By the Book Leadership

Six leaders recommend the nonbusiness books that influenced them most.


We asked some notable leaders, what nonbusiness book has most influenced you?


Shelly Lazarus

Chairman and CEO
Ogilvy & Mather Worldwide

The No. 1 Ladies’ Detective Agency

By Alexander McCall Smith
Polygon, 1988

An African woman uses her father’s inheritance to set up a detective agency in Botswana.


“A completely charming and captivating novel that actually has a lot to suggest about client service and lateral thinking.”

Barry S. Sternlicht

Chairman and CEO
Starwood Hotels & Resorts Worldwide Inc.

The Power of One

By Bryce Courtenay
Random House, 1989


A young boy’s coming-of-age story in pre-apartheid South Africa.

“The story of a young English boy in 1930s South Africa who finds himself an outcast at a young age, but through wit, grit, and a little mysticism, overcomes enormous obstacles to achieve greatness. His credo, ‘First with the head and then the heart, that’s how a man stays ahead from the start,’ is one I think of often. This book also demonstrates that no matter how large your ambitions are from the start, you can actually achieve more than your wildest dreams.”

Kim Clark

Dean of the Faculty
Harvard Business School


The Killer Angels

By Michael Shaara
McKay, 1974

A historical novel revisiting the three days of the Battle of Gettysburg through the eyes of the soldiers and generals.
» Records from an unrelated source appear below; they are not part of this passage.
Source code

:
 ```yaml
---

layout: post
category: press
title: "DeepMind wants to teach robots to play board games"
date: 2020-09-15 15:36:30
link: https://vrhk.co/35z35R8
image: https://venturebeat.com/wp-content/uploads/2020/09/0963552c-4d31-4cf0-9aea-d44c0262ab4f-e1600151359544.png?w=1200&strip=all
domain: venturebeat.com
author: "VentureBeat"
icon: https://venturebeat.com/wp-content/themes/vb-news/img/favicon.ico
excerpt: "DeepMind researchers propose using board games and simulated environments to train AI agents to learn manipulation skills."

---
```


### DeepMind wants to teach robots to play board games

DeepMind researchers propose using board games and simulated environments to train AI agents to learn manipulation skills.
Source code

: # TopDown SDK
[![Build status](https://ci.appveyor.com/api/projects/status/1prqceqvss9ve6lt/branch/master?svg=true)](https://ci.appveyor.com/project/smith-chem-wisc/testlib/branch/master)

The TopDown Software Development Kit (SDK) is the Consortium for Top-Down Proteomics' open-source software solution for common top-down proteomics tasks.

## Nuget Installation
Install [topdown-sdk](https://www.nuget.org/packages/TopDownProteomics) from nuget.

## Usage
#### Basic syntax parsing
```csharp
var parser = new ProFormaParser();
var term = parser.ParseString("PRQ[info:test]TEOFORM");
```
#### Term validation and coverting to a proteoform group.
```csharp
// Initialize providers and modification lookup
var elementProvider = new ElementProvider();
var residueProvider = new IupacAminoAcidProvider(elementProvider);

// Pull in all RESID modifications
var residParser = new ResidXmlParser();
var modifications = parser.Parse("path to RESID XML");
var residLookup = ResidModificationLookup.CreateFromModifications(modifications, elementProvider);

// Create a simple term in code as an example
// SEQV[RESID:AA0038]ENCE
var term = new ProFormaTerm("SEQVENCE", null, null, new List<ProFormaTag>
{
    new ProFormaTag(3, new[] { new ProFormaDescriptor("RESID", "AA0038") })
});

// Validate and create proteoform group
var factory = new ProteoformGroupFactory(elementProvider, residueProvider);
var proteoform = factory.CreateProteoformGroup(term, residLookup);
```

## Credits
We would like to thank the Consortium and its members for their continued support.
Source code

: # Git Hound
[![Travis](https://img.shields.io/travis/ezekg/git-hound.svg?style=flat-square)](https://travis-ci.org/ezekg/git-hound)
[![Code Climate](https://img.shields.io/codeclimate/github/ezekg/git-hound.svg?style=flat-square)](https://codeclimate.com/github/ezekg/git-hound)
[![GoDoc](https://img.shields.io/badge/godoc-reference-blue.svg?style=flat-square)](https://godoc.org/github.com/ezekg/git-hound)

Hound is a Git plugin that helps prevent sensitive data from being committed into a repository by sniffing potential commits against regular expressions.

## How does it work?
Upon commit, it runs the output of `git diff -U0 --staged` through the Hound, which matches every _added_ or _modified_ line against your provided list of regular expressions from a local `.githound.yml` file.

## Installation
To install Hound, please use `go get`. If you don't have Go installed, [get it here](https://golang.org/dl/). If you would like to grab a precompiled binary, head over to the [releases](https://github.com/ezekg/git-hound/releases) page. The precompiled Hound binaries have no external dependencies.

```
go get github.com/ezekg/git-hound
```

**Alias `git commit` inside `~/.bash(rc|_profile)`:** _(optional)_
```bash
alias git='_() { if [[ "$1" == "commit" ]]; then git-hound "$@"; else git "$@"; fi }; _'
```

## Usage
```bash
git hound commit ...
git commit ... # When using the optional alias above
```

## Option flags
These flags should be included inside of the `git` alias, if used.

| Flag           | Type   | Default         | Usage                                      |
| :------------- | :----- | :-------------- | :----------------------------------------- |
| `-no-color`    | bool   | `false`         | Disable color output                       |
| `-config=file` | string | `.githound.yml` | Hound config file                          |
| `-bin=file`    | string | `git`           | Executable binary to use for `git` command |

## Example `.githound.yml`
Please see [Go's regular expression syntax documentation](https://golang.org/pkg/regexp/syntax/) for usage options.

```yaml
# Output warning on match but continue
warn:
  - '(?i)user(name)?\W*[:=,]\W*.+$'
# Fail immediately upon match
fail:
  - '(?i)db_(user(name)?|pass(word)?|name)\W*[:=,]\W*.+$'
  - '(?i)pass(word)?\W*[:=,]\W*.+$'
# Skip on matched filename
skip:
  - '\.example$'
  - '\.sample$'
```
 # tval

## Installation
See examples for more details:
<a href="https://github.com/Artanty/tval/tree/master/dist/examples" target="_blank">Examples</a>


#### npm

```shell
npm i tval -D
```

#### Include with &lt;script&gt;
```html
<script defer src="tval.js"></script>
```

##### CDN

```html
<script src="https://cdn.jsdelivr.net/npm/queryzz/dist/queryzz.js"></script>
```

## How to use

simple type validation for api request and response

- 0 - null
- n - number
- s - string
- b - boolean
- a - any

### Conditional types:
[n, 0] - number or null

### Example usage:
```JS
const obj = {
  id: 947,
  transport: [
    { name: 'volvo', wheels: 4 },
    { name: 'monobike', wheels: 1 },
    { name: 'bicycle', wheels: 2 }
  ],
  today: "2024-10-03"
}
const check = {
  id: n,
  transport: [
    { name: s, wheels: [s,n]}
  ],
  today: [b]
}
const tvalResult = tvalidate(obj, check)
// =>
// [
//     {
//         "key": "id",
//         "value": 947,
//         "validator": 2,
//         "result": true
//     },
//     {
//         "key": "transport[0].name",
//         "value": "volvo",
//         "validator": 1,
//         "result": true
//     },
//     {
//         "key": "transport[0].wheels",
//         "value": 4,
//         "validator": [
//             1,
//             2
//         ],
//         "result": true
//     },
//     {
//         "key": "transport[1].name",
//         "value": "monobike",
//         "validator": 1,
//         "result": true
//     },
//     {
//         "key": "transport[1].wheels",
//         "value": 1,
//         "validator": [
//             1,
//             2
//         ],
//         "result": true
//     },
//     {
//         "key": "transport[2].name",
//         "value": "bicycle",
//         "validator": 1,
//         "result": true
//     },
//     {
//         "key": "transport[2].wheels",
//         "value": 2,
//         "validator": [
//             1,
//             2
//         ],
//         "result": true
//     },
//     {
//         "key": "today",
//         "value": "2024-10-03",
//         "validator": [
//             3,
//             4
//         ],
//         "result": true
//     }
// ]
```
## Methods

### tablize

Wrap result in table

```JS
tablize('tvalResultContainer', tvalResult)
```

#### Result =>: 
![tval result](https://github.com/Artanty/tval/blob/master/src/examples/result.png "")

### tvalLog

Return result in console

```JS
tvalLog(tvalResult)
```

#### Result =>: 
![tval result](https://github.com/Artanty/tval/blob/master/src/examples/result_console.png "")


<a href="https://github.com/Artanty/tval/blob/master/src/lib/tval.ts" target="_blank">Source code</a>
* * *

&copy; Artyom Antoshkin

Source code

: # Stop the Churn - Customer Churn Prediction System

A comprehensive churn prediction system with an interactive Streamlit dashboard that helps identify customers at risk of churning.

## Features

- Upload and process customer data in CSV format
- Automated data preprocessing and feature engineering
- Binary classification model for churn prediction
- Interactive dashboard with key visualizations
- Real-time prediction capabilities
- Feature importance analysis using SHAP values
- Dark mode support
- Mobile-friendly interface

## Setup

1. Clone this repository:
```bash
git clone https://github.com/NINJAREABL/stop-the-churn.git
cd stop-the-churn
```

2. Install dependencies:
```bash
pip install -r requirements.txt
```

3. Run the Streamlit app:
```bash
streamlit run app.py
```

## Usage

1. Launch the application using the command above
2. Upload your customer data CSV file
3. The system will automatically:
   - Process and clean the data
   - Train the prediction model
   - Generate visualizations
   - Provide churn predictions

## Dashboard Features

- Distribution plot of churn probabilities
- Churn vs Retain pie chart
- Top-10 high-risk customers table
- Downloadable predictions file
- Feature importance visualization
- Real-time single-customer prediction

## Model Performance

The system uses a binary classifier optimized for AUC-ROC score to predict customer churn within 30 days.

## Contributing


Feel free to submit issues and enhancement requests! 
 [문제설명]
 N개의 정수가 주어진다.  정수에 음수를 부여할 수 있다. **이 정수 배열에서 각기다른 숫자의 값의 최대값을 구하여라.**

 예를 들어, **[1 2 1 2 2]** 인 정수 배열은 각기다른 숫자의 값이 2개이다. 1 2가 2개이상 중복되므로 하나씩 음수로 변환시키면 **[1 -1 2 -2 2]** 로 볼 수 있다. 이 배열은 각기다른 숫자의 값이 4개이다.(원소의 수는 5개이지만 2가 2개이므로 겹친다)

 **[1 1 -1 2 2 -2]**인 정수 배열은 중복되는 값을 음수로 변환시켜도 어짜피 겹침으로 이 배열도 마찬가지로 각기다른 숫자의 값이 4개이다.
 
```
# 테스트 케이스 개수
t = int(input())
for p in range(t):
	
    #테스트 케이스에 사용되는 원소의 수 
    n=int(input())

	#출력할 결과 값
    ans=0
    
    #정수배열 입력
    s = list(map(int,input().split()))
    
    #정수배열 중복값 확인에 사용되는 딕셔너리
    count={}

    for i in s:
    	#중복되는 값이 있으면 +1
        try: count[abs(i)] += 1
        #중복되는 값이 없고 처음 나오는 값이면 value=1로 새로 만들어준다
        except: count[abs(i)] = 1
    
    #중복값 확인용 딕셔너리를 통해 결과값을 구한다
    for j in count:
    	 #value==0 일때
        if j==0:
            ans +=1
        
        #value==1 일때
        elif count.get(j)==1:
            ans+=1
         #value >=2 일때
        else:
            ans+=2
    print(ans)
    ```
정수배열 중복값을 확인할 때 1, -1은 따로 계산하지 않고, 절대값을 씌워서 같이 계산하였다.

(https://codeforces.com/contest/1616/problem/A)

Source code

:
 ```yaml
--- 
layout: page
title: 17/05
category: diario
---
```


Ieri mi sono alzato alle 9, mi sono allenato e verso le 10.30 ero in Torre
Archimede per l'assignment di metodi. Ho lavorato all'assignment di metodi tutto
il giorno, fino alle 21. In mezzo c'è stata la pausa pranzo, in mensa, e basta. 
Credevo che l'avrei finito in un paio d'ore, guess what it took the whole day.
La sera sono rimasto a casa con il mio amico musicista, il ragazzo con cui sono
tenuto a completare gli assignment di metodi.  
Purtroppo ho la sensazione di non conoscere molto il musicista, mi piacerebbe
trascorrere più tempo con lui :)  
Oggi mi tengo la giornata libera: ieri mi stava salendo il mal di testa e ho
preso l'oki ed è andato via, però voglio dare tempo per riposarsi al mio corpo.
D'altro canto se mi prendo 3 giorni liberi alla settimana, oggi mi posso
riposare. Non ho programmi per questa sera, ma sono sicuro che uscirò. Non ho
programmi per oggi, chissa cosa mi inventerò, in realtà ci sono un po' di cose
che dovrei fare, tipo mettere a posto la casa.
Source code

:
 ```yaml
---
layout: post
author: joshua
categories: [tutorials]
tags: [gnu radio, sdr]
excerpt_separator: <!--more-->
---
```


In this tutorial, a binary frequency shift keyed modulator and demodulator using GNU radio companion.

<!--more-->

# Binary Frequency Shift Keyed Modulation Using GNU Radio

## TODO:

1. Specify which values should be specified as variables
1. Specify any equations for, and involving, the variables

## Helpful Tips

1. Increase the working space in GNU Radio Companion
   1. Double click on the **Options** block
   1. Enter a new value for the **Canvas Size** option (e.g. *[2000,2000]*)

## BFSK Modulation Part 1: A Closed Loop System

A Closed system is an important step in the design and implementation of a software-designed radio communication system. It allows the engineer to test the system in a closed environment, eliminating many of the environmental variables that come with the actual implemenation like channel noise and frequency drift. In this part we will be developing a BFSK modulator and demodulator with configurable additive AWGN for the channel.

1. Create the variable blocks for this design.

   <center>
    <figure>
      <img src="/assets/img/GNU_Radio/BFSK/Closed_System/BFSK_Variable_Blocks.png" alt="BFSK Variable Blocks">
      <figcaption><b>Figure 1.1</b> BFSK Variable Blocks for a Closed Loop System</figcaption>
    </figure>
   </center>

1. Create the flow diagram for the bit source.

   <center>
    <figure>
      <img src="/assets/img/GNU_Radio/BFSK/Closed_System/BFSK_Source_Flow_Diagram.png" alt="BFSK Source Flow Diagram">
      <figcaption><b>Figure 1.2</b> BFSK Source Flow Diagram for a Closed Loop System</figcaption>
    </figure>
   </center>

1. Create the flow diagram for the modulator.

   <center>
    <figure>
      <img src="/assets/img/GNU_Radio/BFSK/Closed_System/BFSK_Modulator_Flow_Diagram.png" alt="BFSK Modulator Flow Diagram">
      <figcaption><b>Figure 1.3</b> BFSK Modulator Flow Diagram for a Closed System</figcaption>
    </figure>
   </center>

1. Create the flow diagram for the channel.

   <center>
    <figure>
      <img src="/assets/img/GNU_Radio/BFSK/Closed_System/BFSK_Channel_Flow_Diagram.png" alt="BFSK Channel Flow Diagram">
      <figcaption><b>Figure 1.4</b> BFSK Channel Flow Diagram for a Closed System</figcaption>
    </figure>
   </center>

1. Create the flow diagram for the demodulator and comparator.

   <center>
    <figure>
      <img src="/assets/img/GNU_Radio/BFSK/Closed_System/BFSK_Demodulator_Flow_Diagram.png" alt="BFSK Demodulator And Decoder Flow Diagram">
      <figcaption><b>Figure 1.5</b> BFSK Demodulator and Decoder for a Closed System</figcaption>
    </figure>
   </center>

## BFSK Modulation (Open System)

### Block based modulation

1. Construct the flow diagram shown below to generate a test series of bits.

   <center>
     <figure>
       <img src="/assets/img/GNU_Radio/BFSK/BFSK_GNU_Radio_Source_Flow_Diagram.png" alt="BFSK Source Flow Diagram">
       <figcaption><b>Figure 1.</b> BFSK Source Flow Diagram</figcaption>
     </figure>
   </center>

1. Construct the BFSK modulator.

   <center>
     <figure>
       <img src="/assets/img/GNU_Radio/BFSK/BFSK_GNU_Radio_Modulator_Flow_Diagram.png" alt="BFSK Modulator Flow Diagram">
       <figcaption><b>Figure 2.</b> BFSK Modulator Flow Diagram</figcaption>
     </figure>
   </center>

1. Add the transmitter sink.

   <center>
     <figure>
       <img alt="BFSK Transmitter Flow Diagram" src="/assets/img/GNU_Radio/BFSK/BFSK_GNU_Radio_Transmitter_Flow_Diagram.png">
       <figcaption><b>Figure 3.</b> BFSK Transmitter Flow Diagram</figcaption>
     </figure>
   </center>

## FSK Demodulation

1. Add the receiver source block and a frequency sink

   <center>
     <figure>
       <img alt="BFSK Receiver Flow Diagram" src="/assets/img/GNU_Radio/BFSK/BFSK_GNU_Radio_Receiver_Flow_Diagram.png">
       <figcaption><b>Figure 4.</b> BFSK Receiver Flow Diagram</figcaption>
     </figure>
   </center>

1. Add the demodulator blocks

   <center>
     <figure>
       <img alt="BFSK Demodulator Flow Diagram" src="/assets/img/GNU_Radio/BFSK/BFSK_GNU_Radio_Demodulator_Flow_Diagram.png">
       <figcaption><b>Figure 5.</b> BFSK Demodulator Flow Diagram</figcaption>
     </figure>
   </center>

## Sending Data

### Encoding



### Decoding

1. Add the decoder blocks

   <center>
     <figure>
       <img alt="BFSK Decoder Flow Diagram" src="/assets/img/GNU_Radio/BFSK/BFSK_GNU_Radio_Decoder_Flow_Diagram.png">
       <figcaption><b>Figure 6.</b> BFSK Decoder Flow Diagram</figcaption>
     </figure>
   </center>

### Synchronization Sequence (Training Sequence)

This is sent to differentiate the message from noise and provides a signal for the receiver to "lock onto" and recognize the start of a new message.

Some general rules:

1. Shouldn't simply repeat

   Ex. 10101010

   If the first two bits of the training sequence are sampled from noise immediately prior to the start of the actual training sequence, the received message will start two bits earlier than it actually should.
“This is an inspiring, powerful book about leadership. It taught me enduring principles for leading a group of people to achieve extraordinary things in the face of daunting challenges.”


Jonathan Grayer

Chairman and CEO
Kaplan Inc.

Constantine’s Sword: The Church and the Jews — a History

By James Carroll
Houghton Mifflin, 2001

A former Catholic priest takes a provocative look at the history of anti-Semitism in the church.


“One of the profound insights here is that the marketing of history often differs significantly from the actual events. In order to really understand an organization, it’s important to know the true context in which decisions of the past were made.”

William C. Taylor

Cofounding Editor
Fast Company

The March of Folly: From Troy to Vietnam

By Barbara W. Tuchman
Random House, 1984


An analysis of four of history’s best-known governmental follies, from Troy to Vietnam.

“I read it 20 years ago, when it first appeared, and I reread it recently to help me understand how a bad idea — the Iraq war — could become such a flat-out disaster. Beautifully written, brilliantly argued case studies of how basically decent people can do really stupid things.”

Tom Stemberg

Staples Inc.


The Last Hurrah

By Edwin O’Connor
Little, Brown, 1956

Boston’s last old-school Irish-American mayor makes his final bid for election in the 1950s.

“It taught me a lot about Boston and its politics — important in that it helped me know enough about Boston politics to get our first few stores open there.”